A reverse stock split occurs when a company tries to increase its share price while decreasing the number of outstanding shares. This does not change the overall value of the company or an investor's holdings, the number of shares one owns, or the value per share.
When a company executes a 1:5 reverse stock split, the five existing shares are consolidated into a single share. So, if you used to own 500 shares pre-split, after the split, you will own only 100 shares at the same value because their price will adjust accordingly.
Why Do Companies Opt for Reverse Stock Splits?
- Compliance with Stock Exchanges: Companies listed on Indian stock exchanges, such as the NSE or BSE, must maintain a minimum share price. Share depreciation may cause the company to fail to fulfill the listing requirements. A reverse stock split inflates the value of a company's share without impacting its market capitalization.
- Improvement in Market Perception: Shares trading at very low prices are considered "penny stocks" and thus unlikely to attract Institutional investors. A higher price post-reverse split makes the share look more legitimate and attracts investors.

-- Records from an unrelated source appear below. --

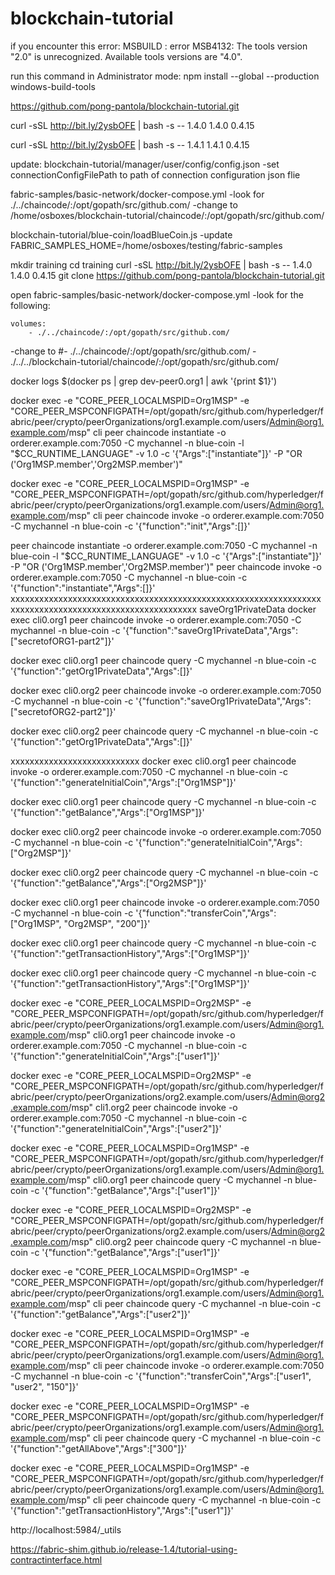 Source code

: # blockchain-tutorial

if you encounter this error:
MSBUILD : error MSB4132: The tools version "2.0" is unrecognized. Available tools versions are "4.0".

run this command in Administrator mode:
npm install --global --production windows-build-tools


https://github.com/pong-pantola/blockchain-tutorial.git

curl -sSL http://bit.ly/2ysbOFE | bash -s -- 1.4.0 1.4.0 0.4.15

curl -sSL http://bit.ly/2ysbOFE | bash -s -- 1.4.1 1.4.1 0.4.15

update:
blockchain-tutorial/manager/user/config/config.json
  -set connectionConfigFilePath to path of connection configuration json flie
  
fabric-samples/basic-network/docker-compose.yml
  -look for   ./../chaincode/:/opt/gopath/src/github.com/
  -change to  /home/osboxes/blockchain-tutorial/chaincode/:/opt/gopath/src/github.com/
  
blockchain-tutorial/blue-coin/loadBlueCoin.js
  -update FABRIC_SAMPLES_HOME=/home/osboxes/testing/fabric-samples



mkdir training
cd training
curl -sSL http://bit.ly/2ysbOFE | bash -s -- 1.4.0 1.4.0 0.4.15
git clone https://github.com/pong-pantola/blockchain-tutorial.git

open fabric-samples/basic-network/docker-compose.yml
  -look for the following:

    volumes:
        - ./../chaincode/:/opt/gopath/src/github.com/

  -change to
        #- ./../chaincode/:/opt/gopath/src/github.com/
        - ./../../blockchain-tutorial/chaincode/:/opt/gopath/src/github.com/


docker logs $(docker ps | grep  dev-peer0.org1 | awk '{print $1}')



docker exec -e "CORE_PEER_LOCALMSPID=Org1MSP" -e "CORE_PEER_MSPCONFIGPATH=/opt/gopath/src/github.com/hyperledger/fabric/peer/crypto/peerOrganizations/org1.example.com/users/Admin@org1.example.com/msp" cli peer chaincode instantiate -o orderer.example.com:7050 -C mychannel -n blue-coin -l "$CC_RUNTIME_LANGUAGE" -v 1.0 -c '{"Args":["instantiate"]}' -P "OR ('Org1MSP.member','Org2MSP.member')"

docker exec -e "CORE_PEER_LOCALMSPID=Org1MSP" -e "CORE_PEER_MSPCONFIGPATH=/opt/gopath/src/github.com/hyperledger/fabric/peer/crypto/peerOrganizations/org1.example.com/users/Admin@org1.example.com/msp" cli peer chaincode invoke -o orderer.example.com:7050 -C mychannel -n blue-coin -c '{"function":"init","Args":[]}'

peer chaincode instantiate -o orderer.example.com:7050 -C mychannel -n blue-coin -l "$CC_RUNTIME_LANGUAGE" -v 1.0 -c '{"Args":["instantiate"]}' -P "OR ('Org1MSP.member','Org2MSP.member')"
peer chaincode invoke -o orderer.example.com:7050 -C mychannel -n blue-coin -c '{"function":"instantiate","Args":[]}'
xxxxxxxxxxxxxxxxxxxxxxxxxxxxxxxxxxxxxxxxxxxxxxxxxxxxxxxxxxxxxxxxxxxxxxxxxxxxxxxxxxxxxxxxxxxxxxxxxxxxxxxx
saveOrg1PrivateData
docker exec cli0.org1 peer chaincode invoke -o orderer.example.com:7050 -C mychannel -n blue-coin -c '{"function":"saveOrg1PrivateData","Args":["secretofORG1-part2"]}'

docker exec cli0.org1 peer chaincode query -C mychannel -n blue-coin -c '{"function":"getOrg1PrivateData","Args":[]}'

docker exec cli0.org2 peer chaincode invoke -o orderer.example.com:7050 -C mychannel -n blue-coin -c '{"function":"saveOrg1PrivateData","Args":["secretofORG2-part2"]}'

docker exec cli0.org2 peer chaincode query -C mychannel -n blue-coin -c '{"function":"getOrg1PrivateData","Args":[]}'

xxxxxxxxxxxxxxxxxxxxxxxxxxx
docker exec cli0.org1 peer chaincode invoke -o orderer.example.com:7050 -C mychannel -n blue-coin -c '{"function":"generateInitialCoin","Args":["Org1MSP"]}'


docker exec cli0.org1 peer chaincode query -C mychannel -n blue-coin -c '{"function":"getBalance","Args":["Org1MSP"]}'


docker exec cli0.org2 peer chaincode invoke -o orderer.example.com:7050 -C mychannel -n blue-coin -c '{"function":"generateInitialCoin","Args":["Org2MSP"]}'


docker exec cli0.org2 peer chaincode query -C mychannel -n blue-coin -c '{"function":"getBalance","Args":["Org2MSP"]}'


docker exec cli0.org1 peer chaincode invoke -o orderer.example.com:7050 -C mychannel -n blue-coin -c '{"function":"transferCoin","Args":["Org1MSP", "Org2MSP", "200"]}'



docker exec cli0.org1 peer chaincode query -C mychannel -n blue-coin -c '{"function":"getTransactionHistory","Args":["Org1MSP"]}'




docker exec cli0.org1 peer chaincode query -C mychannel -n blue-coin -c '{"function":"getTransactionHistory","Args":["Org1MSP"]}'








docker exec -e "CORE_PEER_LOCALMSPID=Org2MSP" -e "CORE_PEER_MSPCONFIGPATH=/opt/gopath/src/github.com/hyperledger/fabric/peer/crypto/peerOrganizations/org1.example.com/users/Admin@org1.example.com/msp" cli0.org1 peer chaincode invoke -o orderer.example.com:7050 -C mychannel -n blue-coin -c '{"function":"generateInitialCoin","Args":["user1"]}'



docker exec -e "CORE_PEER_LOCALMSPID=Org2MSP" -e "CORE_PEER_MSPCONFIGPATH=/opt/gopath/src/github.com/hyperledger/fabric/peer/crypto/peerOrganizations/org2.example.com/users/Admin@org2.example.com/msp" cli1.org2 peer chaincode invoke -o orderer.example.com:7050 -C mychannel -n blue-coin -c '{"function":"generateInitialCoin","Args":["user2"]}'

docker exec -e "CORE_PEER_LOCALMSPID=Org1MSP" -e "CORE_PEER_MSPCONFIGPATH=/opt/gopath/src/github.com/hyperledger/fabric/peer/crypto/peerOrganizations/org1.example.com/users/Admin@org1.example.com/msp" cli0.org1 peer chaincode query -C mychannel -n blue-coin -c '{"function":"getBalance","Args":["user1"]}'

docker exec -e "CORE_PEER_LOCALMSPID=Org2MSP" -e "CORE_PEER_MSPCONFIGPATH=/opt/gopath/src/github.com/hyperledger/fabric/peer/crypto/peerOrganizations/org2.example.com/users/Admin@org2.example.com/msp" cli0.org2 peer chaincode query -C mychannel -n blue-coin -c '{"function":"getBalance","Args":["user1"]}'


docker exec -e "CORE_PEER_LOCALMSPID=Org1MSP" -e "CORE_PEER_MSPCONFIGPATH=/opt/gopath/src/github.com/hyperledger/fabric/peer/crypto/peerOrganizations/org1.example.com/users/Admin@org1.example.com/msp" cli peer chaincode query -C mychannel -n blue-coin -c '{"function":"getBalance","Args":["user2"]}'


docker exec -e "CORE_PEER_LOCALMSPID=Org1MSP" -e "CORE_PEER_MSPCONFIGPATH=/opt/gopath/src/github.com/hyperledger/fabric/peer/crypto/peerOrganizations/org1.example.com/users/Admin@org1.example.com/msp" cli peer chaincode invoke -o orderer.example.com:7050 -C mychannel -n blue-coin -c '{"function":"transferCoin","Args":["user1", "user2", "150"]}'


docker exec -e "CORE_PEER_LOCALMSPID=Org1MSP" -e "CORE_PEER_MSPCONFIGPATH=/opt/gopath/src/github.com/hyperledger/fabric/peer/crypto/peerOrganizations/org1.example.com/users/Admin@org1.example.com/msp" cli peer chaincode query -C mychannel -n blue-coin -c '{"function":"getAllAbove","Args":["300"]}'

docker exec -e "CORE_PEER_LOCALMSPID=Org1MSP" -e "CORE_PEER_MSPCONFIGPATH=/opt/gopath/src/github.com/hyperledger/fabric/peer/crypto/peerOrganizations/org1.example.com/users/Admin@org1.example.com/msp" cli peer chaincode query -C mychannel -n blue-coin -c '{"function":"getTransactionHistory","Args":["user1"]}'


http://localhost:5984/_utils

https://fabric-shim.github.io/release-1.4/tutorial-using-contractinterface.html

- Facilitate Mergers or Acquisitions: Companies going through mergers or acquisitions before reverse stock splits are quite common to create a favorable share structure or valuation.
- Reduce Volatility: Penny stocks are very volatile. A higher price after a reverse stock split would stabilize the stock's movement.
Impact on Investors
Indian investors do have a reason to feel anxious about a reverse stock split because such an event is usually associated with financially stressed companies battling low share prices. However, one should remember that a reverse split does not change the value of their investment.
Let's take an example:
Suppose you have ₹5.00 as the price of 1,000 company shares. If the company carries a reverse split of 1:10, you will now hold 100 shares valued at ₹50 each. The total worth of your holdings, ₹5,000, remains the same.
However, this is not the only aspect that can change post-split trading dynamics. Improved liquidity due to higher stock prices and, in some cases, renewed interest in the stock are possible scenarios. On the other hand, if a reverse stock split is perceived as a desperate move, it may discourage investors.
Conclusion
A reverse stock split is one of those strategic tools in the hands of companies to manipulate their stock prices and enhance perception in the market. It does not change anything because it doesn't change any value, but it signals that management is trying to correct some issues.